O primeiro passo de Schelling é negar que, em relação ao Absoluto, A = A expresse uma relação de sujeito a objeto ou de sujeito a predicado. A = A é aqui, então, não apenas uma expressão do julgamento sintético mais abstrato possível, o que não passaria de uma tautologia:

Nesta proposição, pode-se, portanto, abstrair-se de tudo, da realidade de A em geral, bem como de sua realidade como sujeito e como predicado; mas o que absolutamente não pode ser abstraído e o que permanece como a única realidade nesta proposição é a igualdade (Gleichheit) ou a identidade absoluta em si, que é, portanto, a verdadeira substância do conhecimento nesta proposição… A igualdade (Gleichheit) não existe por meio do sujeito e do objeto, mas sim o contrário, apenas na medida em que a igualdade é, ou seja, apenas na medida em que ambos são um e o mesmo, são também sujeito e objeto. (I/6 p. 146–7)

Há, afirma Schelling, uma “duplicação da identidade”, na qual a igualdade do que está dividido só é possível com base em uma identidade absoluta prévia. Isso pode ser explicado ponderando-se o fato de que a afirmação de que duas coisas são absolutamente diferentes não tem sentido, pois, se elas são absolutamente diferentes, não são nem mesmo duas coisas, e a afirmação se refuta a si mesma. Se eu disser que o sujeito é o predicado, o que está em cada lado da proposição pode mudar: a mesma pessoa pode estar com raiva e não estar com raiva em momentos diferentes. O que não pode mudar é o fato ontologicamente anterior de que tanto o sujeito quanto o predicado são. O fato de que ambos são é a condição prévia para que sejam identificados um com o outro como qualquer tipo de ser que possam ser.

Essa semelhança pode parecer suspeita, como a noite em que todas as vacas são pretas, mas o argumento não implica tal resultado. Schelling coloca a questão de Leibniz à sua maneira quando confronta:

a última questão do entendimento que se ergue vertiginosamente no abismo do infinito, a questão: por que não há nada, por que há alguma coisa? Essa questão é eternamente banida pelo conhecimento de que o ser necessariamente é, ou seja, pela afirmação absoluta do ser no conhecimento. (I/6 p. 155)

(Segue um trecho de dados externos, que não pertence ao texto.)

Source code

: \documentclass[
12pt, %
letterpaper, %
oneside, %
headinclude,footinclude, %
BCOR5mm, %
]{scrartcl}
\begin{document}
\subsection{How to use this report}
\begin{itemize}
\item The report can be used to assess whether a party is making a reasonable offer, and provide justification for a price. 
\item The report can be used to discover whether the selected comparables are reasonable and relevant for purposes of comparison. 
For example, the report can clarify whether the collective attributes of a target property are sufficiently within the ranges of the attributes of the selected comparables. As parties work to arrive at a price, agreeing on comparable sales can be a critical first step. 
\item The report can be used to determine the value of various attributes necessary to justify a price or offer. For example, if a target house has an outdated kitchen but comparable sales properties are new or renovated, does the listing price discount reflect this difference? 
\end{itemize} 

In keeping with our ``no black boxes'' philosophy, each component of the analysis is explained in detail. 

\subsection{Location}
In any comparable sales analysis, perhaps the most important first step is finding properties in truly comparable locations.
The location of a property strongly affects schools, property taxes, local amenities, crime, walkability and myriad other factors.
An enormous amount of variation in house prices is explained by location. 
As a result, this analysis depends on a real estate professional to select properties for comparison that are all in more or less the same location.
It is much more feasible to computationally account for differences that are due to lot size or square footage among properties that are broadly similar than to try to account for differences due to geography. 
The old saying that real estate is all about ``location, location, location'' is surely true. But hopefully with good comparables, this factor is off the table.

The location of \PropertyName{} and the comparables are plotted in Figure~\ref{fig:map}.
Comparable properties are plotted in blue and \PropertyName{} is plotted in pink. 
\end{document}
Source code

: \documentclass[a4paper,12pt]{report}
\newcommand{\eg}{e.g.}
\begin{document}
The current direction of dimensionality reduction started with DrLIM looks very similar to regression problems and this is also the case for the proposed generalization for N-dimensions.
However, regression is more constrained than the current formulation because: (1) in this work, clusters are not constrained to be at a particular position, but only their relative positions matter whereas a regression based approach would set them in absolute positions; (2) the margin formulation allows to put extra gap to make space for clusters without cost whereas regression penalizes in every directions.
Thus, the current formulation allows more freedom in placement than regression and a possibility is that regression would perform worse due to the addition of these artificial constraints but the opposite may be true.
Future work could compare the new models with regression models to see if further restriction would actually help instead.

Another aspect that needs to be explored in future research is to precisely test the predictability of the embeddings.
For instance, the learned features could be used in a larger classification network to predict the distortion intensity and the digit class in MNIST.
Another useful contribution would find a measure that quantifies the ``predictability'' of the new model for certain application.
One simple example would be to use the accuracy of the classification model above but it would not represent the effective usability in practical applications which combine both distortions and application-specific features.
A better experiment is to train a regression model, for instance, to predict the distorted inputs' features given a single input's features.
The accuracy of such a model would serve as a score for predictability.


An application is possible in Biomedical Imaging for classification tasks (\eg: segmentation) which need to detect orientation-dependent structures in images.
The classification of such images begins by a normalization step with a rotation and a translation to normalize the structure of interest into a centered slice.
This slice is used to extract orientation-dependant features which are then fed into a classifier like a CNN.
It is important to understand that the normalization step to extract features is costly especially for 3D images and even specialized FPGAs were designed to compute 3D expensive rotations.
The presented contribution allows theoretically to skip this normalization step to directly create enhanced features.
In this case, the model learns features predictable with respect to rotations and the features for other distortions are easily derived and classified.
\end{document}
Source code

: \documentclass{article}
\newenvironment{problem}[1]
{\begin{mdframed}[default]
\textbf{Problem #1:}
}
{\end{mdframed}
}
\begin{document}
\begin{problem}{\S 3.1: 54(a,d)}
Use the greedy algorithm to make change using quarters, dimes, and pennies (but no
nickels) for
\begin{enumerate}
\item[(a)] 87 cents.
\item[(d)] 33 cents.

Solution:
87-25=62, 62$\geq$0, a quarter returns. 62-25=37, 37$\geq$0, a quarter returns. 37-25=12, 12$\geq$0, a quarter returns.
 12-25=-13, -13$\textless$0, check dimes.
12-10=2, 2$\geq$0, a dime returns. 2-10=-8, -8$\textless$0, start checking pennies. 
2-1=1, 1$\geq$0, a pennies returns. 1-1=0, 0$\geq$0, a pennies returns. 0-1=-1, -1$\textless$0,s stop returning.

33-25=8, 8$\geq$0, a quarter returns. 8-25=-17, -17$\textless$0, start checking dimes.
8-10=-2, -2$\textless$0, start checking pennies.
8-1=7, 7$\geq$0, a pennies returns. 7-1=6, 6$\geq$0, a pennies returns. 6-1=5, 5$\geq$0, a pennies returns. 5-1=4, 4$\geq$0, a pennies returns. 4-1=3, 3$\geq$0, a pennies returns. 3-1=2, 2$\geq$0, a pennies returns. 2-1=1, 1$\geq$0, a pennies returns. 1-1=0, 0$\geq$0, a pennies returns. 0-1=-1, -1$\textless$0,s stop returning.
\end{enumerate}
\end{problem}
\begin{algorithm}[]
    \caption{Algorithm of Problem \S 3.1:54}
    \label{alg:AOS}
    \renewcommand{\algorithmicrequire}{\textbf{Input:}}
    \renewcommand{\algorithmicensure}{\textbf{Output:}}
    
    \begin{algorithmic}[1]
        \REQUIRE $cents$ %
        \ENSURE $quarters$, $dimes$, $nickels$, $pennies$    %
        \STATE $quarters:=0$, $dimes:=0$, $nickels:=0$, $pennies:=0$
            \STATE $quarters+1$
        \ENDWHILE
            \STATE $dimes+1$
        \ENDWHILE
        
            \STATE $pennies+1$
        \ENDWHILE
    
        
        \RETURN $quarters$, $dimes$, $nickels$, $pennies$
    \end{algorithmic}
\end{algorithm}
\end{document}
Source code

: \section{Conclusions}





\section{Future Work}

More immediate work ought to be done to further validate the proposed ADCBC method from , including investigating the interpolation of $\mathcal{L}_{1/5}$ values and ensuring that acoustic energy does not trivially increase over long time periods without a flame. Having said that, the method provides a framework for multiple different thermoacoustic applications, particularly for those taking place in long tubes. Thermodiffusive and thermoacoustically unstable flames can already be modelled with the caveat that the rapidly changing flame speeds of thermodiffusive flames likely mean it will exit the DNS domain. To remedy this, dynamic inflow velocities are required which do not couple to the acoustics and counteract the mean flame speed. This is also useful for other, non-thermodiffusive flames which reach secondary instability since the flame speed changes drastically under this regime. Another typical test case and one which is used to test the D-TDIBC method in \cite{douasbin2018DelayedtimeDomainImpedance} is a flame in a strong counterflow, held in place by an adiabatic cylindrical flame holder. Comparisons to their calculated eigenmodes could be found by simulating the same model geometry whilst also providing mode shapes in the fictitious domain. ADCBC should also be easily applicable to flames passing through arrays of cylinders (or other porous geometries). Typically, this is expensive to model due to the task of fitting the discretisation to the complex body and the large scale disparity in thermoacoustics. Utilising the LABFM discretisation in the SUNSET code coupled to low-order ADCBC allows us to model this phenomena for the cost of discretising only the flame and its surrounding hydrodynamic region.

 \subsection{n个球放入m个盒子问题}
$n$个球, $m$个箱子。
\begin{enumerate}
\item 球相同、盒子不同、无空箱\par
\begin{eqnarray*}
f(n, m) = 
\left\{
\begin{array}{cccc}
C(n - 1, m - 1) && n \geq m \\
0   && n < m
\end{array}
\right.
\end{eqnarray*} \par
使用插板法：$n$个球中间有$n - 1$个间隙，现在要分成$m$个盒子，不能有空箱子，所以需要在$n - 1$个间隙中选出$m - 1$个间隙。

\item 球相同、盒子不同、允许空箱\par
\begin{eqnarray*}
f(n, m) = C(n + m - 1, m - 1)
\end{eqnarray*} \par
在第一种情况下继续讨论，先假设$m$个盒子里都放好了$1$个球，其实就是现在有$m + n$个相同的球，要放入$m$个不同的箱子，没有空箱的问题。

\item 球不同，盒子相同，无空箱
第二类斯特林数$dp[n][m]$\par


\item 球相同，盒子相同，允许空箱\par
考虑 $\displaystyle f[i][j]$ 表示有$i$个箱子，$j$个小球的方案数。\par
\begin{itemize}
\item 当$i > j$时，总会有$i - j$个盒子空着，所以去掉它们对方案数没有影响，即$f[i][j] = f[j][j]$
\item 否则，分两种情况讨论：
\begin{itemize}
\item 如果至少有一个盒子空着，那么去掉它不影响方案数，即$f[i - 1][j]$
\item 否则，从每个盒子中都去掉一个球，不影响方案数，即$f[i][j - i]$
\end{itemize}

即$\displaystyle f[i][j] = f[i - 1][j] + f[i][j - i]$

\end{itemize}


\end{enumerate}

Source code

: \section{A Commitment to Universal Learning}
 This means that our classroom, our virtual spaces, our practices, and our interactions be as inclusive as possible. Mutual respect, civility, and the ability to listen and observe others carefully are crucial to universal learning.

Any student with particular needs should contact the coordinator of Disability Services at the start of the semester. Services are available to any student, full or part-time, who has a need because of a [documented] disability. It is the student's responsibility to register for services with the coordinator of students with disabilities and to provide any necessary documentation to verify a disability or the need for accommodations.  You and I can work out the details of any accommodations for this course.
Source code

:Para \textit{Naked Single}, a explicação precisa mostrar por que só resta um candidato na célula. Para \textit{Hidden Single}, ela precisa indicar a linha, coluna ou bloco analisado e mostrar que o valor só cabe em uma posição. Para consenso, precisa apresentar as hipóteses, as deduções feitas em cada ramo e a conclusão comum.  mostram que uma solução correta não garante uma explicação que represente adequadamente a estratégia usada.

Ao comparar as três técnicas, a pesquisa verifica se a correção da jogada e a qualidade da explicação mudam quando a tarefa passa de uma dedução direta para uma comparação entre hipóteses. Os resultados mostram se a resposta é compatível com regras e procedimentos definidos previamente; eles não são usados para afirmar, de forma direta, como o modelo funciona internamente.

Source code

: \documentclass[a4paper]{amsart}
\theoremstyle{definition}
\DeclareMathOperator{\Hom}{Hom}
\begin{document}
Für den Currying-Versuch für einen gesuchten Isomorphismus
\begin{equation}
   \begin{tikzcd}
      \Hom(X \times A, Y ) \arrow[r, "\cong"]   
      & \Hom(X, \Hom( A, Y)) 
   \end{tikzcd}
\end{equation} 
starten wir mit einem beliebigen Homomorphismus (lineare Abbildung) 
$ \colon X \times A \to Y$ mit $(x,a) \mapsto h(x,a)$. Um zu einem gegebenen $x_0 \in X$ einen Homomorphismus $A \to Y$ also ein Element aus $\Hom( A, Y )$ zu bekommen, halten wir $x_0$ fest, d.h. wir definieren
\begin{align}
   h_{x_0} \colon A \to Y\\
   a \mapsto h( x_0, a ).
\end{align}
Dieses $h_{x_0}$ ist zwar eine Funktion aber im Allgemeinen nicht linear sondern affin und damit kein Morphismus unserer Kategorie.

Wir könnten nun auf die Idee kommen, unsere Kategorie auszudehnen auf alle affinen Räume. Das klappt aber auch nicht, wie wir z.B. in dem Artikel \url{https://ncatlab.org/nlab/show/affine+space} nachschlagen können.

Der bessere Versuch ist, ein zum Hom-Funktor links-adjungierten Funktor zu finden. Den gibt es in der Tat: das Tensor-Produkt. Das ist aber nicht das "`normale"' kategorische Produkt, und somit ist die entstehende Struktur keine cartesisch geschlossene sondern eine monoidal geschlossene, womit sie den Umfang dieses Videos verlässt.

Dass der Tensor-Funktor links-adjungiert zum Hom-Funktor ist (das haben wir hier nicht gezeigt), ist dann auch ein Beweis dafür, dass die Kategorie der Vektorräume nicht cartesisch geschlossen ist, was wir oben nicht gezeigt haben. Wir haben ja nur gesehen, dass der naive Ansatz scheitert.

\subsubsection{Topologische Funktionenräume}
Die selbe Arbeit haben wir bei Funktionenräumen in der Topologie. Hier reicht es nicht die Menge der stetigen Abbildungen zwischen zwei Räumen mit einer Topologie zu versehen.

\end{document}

Os termos-chave são “afirmação” e “conhecimento”, mas o que eles significam? Manfred Frank sugere que Schelling concebe o ser como a “relação transitiva de um sujeito com seus predicados” (Frank 1991 p. 141).6 Em vez de “ser” funcionar como um verbo de ligação intransitivo, no Absoluto, as coisas são transitivamente “sidas”. Sartre usará mais tarde a noção de être été para expressar isso; nos termos de Schelling, os existentes específicos são “afirmados”. Você ou eu, como sujeitos empíricos conhecedores, somos, portanto, predicados do ser. Nosso ser particular como você ou eu, no qual minha identidade é alcançada pela minha diferença em relação a você ou a todos os outros você, é “afirmado” por um ser que não podemos conhecer como nosso, porque esse ser não pode depender da diferença, que seria a condição de possibilidade de conhecê-lo. Para chegar a esse ser, devemos, portanto, ir além do conhecimento reflexivo, caso contrário, não conseguiremos compreender a maneira como somos como tudo o mais é, que é a condição de possibilidade da predicação e da verdade. Mas como podemos fazer isso?